Goals conceded has been steadily rising each season for the past few years and whilst it is easy for the blame to be apportioned at the feet of the manager and coaches, the players are as culpable. My memory fails me on occasion but I can’t recall that many goals which have been as the result of outstanding football on the part of our opponents. I can think of plenty where the defence has been at fault, collectively or individually.
With the personnel that he has, 3-5-2 might be the best solution. Each of the centre backs has attributes that, on paper, suit such a set-up. Mind you, each of the centre-backs on paper is an outstanding defender with little reason to believe their fallibility is as much of an issue as it is. Perhaps if we took the best of each and put them into one player we could build a perfect defender, a Robocop defender if you like. I quite like the idea of Arsène as Emmett Brown, having this sort of “Eureka!” moment in the dismal cellars under Highbury House.
The full-backs seem suited to this change with preferences to attack, or in Andre Santos’ case, do anything but defend. Hints of Kieran Gibbs return are welcomed not just for the release of pressure on that side but also for the necessity to address the central issues this creates. Podolski will possibly benefit as well, his relationship on the left side with Gibbs was a reason for the relatively strong start to the season, something which seems a distant memory. Gibbs growth as a player is reminscent of Alex Song’s. For a long time, the youngster was condemned as not good enough. Now on the verge of an England call-up, he is seen as something of a saviour.

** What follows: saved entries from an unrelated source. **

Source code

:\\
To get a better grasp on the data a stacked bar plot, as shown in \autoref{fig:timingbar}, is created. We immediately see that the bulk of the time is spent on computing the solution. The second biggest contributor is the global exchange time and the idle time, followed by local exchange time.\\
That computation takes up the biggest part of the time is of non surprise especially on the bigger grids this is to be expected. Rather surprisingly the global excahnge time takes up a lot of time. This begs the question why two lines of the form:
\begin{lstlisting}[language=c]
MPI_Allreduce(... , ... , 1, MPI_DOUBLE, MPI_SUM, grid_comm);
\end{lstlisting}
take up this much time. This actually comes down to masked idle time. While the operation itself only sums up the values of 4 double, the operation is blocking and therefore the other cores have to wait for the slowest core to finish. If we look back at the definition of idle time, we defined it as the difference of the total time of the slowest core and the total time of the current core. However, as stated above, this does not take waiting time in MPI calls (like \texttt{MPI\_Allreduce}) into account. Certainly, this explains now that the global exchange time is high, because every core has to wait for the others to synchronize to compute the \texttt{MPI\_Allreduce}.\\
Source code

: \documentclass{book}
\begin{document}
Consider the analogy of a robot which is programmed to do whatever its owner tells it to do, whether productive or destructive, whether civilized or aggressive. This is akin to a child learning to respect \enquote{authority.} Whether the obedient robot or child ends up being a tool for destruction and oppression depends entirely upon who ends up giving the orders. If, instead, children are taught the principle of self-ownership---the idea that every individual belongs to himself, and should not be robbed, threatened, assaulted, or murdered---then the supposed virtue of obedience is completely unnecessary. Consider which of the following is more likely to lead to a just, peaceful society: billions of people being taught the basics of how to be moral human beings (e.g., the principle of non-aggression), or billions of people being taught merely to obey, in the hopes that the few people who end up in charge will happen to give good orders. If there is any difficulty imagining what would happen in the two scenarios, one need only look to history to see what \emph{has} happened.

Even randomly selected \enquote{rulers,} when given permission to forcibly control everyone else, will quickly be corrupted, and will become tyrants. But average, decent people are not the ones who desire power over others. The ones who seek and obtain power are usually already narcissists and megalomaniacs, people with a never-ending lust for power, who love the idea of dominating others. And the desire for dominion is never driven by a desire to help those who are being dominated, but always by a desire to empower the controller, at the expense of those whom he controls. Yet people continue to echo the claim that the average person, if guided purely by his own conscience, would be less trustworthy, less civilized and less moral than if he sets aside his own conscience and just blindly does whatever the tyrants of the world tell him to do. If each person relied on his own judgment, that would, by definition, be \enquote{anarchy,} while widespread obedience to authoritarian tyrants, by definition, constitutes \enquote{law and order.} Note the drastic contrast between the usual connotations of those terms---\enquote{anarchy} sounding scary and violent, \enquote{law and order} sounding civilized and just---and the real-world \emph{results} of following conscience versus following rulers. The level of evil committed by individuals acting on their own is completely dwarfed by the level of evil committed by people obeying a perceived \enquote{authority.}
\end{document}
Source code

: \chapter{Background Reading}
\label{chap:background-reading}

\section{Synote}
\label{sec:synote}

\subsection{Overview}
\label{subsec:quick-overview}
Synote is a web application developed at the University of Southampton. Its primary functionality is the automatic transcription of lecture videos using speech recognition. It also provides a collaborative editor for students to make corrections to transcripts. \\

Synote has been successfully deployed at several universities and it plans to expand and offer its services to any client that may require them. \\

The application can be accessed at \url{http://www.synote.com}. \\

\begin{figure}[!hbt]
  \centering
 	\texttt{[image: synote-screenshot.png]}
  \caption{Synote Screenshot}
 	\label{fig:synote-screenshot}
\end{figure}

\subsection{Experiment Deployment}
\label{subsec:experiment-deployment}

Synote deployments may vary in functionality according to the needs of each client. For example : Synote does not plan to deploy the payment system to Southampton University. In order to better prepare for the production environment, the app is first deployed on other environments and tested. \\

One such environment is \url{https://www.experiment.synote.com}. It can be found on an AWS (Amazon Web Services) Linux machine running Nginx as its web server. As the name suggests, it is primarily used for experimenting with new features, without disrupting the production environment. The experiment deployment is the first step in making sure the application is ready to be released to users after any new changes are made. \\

Changes to formation are going to help solve some problems but the players need to improve their concentration as well. As I mentioned earlier, we don’t concede many great goals but we do seem to fail to stop a great number of sloppy goals. Look at the matches this season, the goals conceded against United, Chelsea, Schalke, Fulham. Lapses of concentration pulling one player out of position or goalkeepers not keeping an eye on the ball. Once one link in the defensive chain fails, the rest become kinked or rusted themselves, unable to fulfil their own functions without compromising the situation further.
It is my view that the players lose concentration, almost like a poison slowly seeping through the body of the side. Collectively those mistakes are punished and to some extent there is a lag, with the defence used to being bailed out by a forward who scored for fun. There’s a mental issue that they have to address but more importantly, if genuine title challenges are to happen, they need to get to grips with their focus. The problems which beset them at club level are seemingly forgotten when they turn out for their national teams although it might be that the individual cracks are papered over. However, when they come back, so do the problems.
All it simply underlines is that there is much work to be done to restore the fortunes – and I use that term relatively – of the club. Do I have the answers? No, otherwise I’d be working on a training pitch at Shenley rather than sitting typing a blog.